*** Opening of RECORDS SHOWN ***
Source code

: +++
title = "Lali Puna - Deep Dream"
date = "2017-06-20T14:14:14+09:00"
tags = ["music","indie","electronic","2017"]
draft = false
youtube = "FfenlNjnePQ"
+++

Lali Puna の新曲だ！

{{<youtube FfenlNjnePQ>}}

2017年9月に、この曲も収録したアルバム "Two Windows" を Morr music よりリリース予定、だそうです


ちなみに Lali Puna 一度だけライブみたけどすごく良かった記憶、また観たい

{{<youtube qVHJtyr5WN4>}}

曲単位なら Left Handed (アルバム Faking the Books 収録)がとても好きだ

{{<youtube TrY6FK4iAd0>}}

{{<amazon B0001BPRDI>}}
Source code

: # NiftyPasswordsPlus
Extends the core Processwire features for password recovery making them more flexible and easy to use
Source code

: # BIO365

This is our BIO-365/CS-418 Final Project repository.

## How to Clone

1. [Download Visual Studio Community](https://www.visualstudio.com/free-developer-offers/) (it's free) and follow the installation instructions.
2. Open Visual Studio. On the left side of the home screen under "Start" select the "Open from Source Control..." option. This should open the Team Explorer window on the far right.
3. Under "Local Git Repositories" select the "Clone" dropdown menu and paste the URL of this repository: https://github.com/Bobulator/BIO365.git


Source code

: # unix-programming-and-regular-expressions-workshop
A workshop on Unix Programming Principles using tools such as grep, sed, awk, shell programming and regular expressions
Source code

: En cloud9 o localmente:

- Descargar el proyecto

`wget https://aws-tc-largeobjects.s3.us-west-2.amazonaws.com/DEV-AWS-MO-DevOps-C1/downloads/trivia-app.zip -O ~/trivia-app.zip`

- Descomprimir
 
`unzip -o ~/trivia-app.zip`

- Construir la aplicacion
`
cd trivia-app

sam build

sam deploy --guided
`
*** Close of RECORDS SHOWN ***
Filter the entries above and keep only the lines with the word "youtube".

[RESPONSE AREA]:
youtube = "FfenlNjnePQ"
{{<youtube FfenlNjnePQ>}}
{{<youtube qVHJtyr5WN4>}}
{{<youtube TrY6FK4iAd0>}}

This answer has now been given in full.